--- Material provided Enclosed Below ---

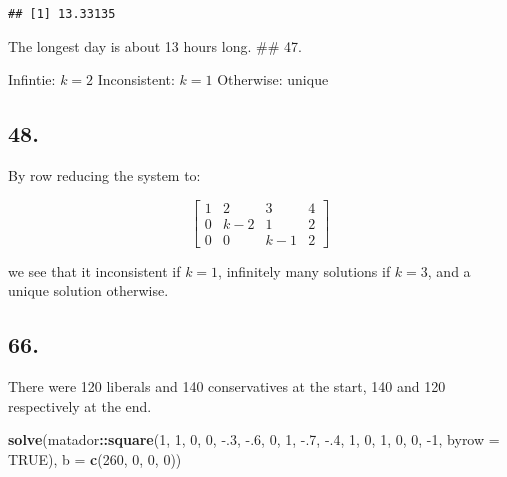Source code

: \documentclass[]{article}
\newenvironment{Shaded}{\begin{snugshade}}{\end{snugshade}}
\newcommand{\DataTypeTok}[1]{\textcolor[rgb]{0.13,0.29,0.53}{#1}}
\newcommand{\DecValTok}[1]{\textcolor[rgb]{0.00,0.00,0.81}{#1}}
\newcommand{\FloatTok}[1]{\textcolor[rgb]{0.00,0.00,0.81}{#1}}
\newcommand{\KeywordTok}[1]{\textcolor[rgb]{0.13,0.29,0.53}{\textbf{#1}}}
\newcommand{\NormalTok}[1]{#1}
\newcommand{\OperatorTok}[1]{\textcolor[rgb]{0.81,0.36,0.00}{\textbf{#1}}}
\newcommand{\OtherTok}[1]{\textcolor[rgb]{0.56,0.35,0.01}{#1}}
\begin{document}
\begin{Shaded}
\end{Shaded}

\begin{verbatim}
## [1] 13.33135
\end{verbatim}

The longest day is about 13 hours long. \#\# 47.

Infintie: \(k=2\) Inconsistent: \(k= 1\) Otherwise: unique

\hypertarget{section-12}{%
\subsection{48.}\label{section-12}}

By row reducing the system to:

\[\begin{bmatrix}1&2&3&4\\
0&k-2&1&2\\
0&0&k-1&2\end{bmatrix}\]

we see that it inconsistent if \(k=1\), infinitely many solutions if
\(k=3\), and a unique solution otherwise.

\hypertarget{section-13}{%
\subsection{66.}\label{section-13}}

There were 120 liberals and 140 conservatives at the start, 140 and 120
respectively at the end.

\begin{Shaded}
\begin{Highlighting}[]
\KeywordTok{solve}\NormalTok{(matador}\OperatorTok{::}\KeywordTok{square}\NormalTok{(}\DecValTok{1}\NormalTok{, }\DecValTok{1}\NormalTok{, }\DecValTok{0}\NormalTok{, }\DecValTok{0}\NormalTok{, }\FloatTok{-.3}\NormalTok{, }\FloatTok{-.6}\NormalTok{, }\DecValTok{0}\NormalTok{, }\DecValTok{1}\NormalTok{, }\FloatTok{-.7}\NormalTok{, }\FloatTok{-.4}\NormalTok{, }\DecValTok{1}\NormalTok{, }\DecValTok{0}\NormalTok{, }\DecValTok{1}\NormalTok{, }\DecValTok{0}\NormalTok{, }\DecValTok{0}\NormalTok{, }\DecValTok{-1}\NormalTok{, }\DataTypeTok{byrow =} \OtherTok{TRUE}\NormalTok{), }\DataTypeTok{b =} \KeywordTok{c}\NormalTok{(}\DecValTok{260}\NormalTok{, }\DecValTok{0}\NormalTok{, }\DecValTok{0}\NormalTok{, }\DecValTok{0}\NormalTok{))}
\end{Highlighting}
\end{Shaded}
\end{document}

--- End of Enclosed Material provided ---

**Problem details:**
Beginning with the line that contains "## [1] 13.33135", return every line through the end of the data above, exactly as written.

**Answer space:**
## [1] 13.33135
\end{verbatim}

The longest day is about 13 hours long. \#\# 47.

Infintie: \(k=2\) Inconsistent: \(k= 1\) Otherwise: unique

\hypertarget{section-12}{%
\subsection{48.}\label{section-12}}

By row reducing the system to:

\[\begin{bmatrix}1&2&3&4\\
0&k-2&1&2\\
0&0&k-1&2\end{bmatrix}\]

we see that it inconsistent if \(k=1\), infinitely many solutions if
\(k=3\), and a unique solution otherwise.

\hypertarget{section-13}{%
\subsection{66.}\label{section-13}}

There were 120 liberals and 140 conservatives at the start, 140 and 120
respectively at the end.

\begin{Shaded}
\begin{Highlighting}[]
\KeywordTok{solve}\NormalTok{(matador}\OperatorTok{::}\KeywordTok{square}\NormalTok{(}\DecValTok{1}\NormalTok{, }\DecValTok{1}\NormalTok{, }\DecValTok{0}\NormalTok{, }\DecValTok{0}\NormalTok{, }\FloatTok{-.3}\NormalTok{, }\FloatTok{-.6}\NormalTok{, }\DecValTok{0}\NormalTok{, }\DecValTok{1}\NormalTok{, }\FloatTok{-.7}\NormalTok{, }\FloatTok{-.4}\NormalTok{, }\DecValTok{1}\NormalTok{, }\DecValTok{0}\NormalTok{, }\DecValTok{1}\NormalTok{, }\DecValTok{0}\NormalTok{, }\DecValTok{0}\NormalTok{, }\DecValTok{-1}\NormalTok{, }\DataTypeTok{byrow =} \OtherTok{TRUE}\NormalTok{), }\DataTypeTok{b =} \KeywordTok{c}\NormalTok{(}\DecValTok{260}\NormalTok{, }\DecValTok{0}\NormalTok{, }\DecValTok{0}\NormalTok{, }\DecValTok{0}\NormalTok{))}
\end{Highlighting}
\end{Shaded}
\end{document}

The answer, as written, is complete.